Dobbins originally bought the Haflinger pony a decade ago, when she was a graduate student at Auburn University studying finance. 

“I just wanted a project pony,” she said. “I was a broke college student, working, but not making much money, and I thought buying and selling a pony I brought up could give me a little extra money.” 

Alayna Backel and Oliver Twist cinching the win for Auburn in the USEA Intercollegiate Championships. Meagan Delisle photo.

Oliver Twist has been across the country and back with different riders, and shortly upon his return helped Auburn University win the USEA Intercollegiate Championships with rider Alayna Backel. Meagan DeLisle/USEA Photo

Dobbins found Ollie on Craigslist in LaGrange, Georgia, a town 30 minutes from her home in Newnan, Georgia. He was 7 and owned by his breeder, Joseph Lashley, who had taught him to drive. At 14.2 hands, Ollie didn’t match Lashley’s other Haflingers in height, so he was for sale.

“I tried him and I was like, ‘I’m sold,’ ” she said.

Dobbins trained the pony to be an interdisciplinary athlete. She evented, show jumped and foxhunted him, along with using him for Pony Club rallies and ratings. But Ollie wasn’t a packer; he had his challenging moments with Dobbins in the years she owned him. 

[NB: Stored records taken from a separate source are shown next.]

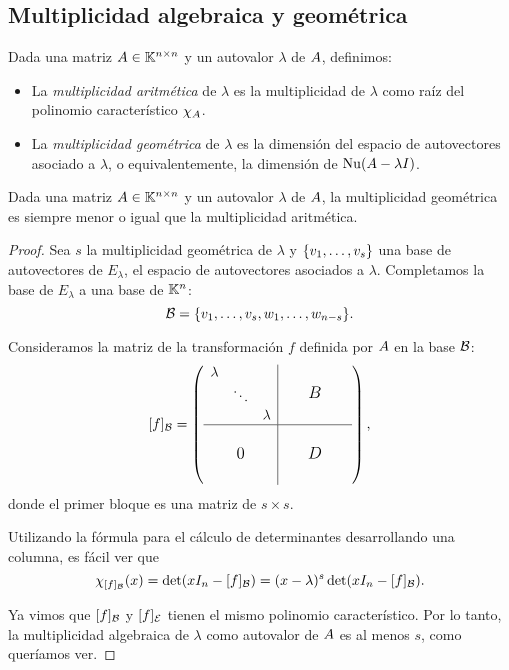 \subsection{Multiplicidad algebraica y geométrica}
Dada una matriz $\Ab \in \Knn$ y un autovalor $\lambda$ de $\Ab$, definimos:
\begin{itemize}
\item La \emph{multiplicidad aritmética} de $\lambda$ es la multiplicidad de $\lambda$ como raíz del polinomio característico $\chi_{\Ab}$.
\item La \emph{multiplicidad geométrica} de $\lambda$ es la dimensión del espacio de autovectores asociado a $\lambda$, o equivalentemente, la dimensión de $\Nu(\Ab - \lambda \Ib)$.
\end{itemize}

\begin{prop}
Dada una matriz $\Ab \in  \Knn$ y un autovalor $\lambda$ de $\Ab$, la multiplicidad geométrica es siempre menor o igual que la multiplicidad aritmética.
\end{prop}

\begin{proof} Sea $s$ la multiplicidad geométrica de $\lambda$ y $\{\vb_1, \dots, \vb_s\}$ una base de autovectores de $E_{\lambda}$, el espacio de autovectores asociados a $\lambda$. Completamos la base de $E_{\lambda}$ a una base de $\mathbb K^{n}$:
$$
\B = \{\vb_1, \dots, \vb_s, \wb_1, \dots, \wb_{n-s}\}.
$$

Consideramos la matriz de la transformación $f$ definida por $\Ab$ en la base $\mathcal B$:
$$
\sbox0{$\begin{matrix}\lambda & & \\ & \ddots & \\ & & \lambda\end{matrix}$}
[f]_\B =\left(
\begin{array}{c|c}
\usebox{0}&\makebox[\wd0]{\large $B$}\\
\hline
  \vphantom{\usebox{0}}\makebox[\wd0]{\large $0$}&\makebox[\wd0]{\large $D$}
\end{array}
\right),
$$
donde el primer bloque es una matriz de $s \times s$.

Utilizando la fórmula para el cálculo de determinantes desarrollando una columna, es fácil ver que
$$
\chi_{[f]_\B}(x) = \det(x\Ib_n - [f]_\B) = (x-\lambda)^s \det (x\Ib_n - [f]_\B).$$

 Ya vimos que $[f]_\mathcal B$ y $[f]_\mathcal E$ tienen el mismo polinomio característico. Por lo tanto, la multiplicidad algebraica de $\lambda$ como autovalor de $\Ab$ es al menos $s$, como queríamos ver.
\end{proof}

“Every horse has its quirks, you know,” she said. “Ollie’s was water. He hated water. He would not go near water—it was bad. Fortunately, there was a creek where I boarded in college. I would take him down there every day, and we would fight and struggle over this little creek until he got used to it.” 

It was Ollie’s fear of water that made Dobbin’s think he would be a jumper: “He would jump the creeks, and I mean, huge creeks too. He’s always been a jumper. When I first got him, he’d overjump everything. He was like a spring, he’d jump me out of the saddle.”

Dobbins sold Ollie two years later.

“Being in grad school at the time, I just needed the money more than I could keep him. But I made it clear to every owner that if anything happens, I’d like him back.” 

Ollie went to a young girl named Grace Montgomery, in Anniston, Alabama, who had been riding for about two years. 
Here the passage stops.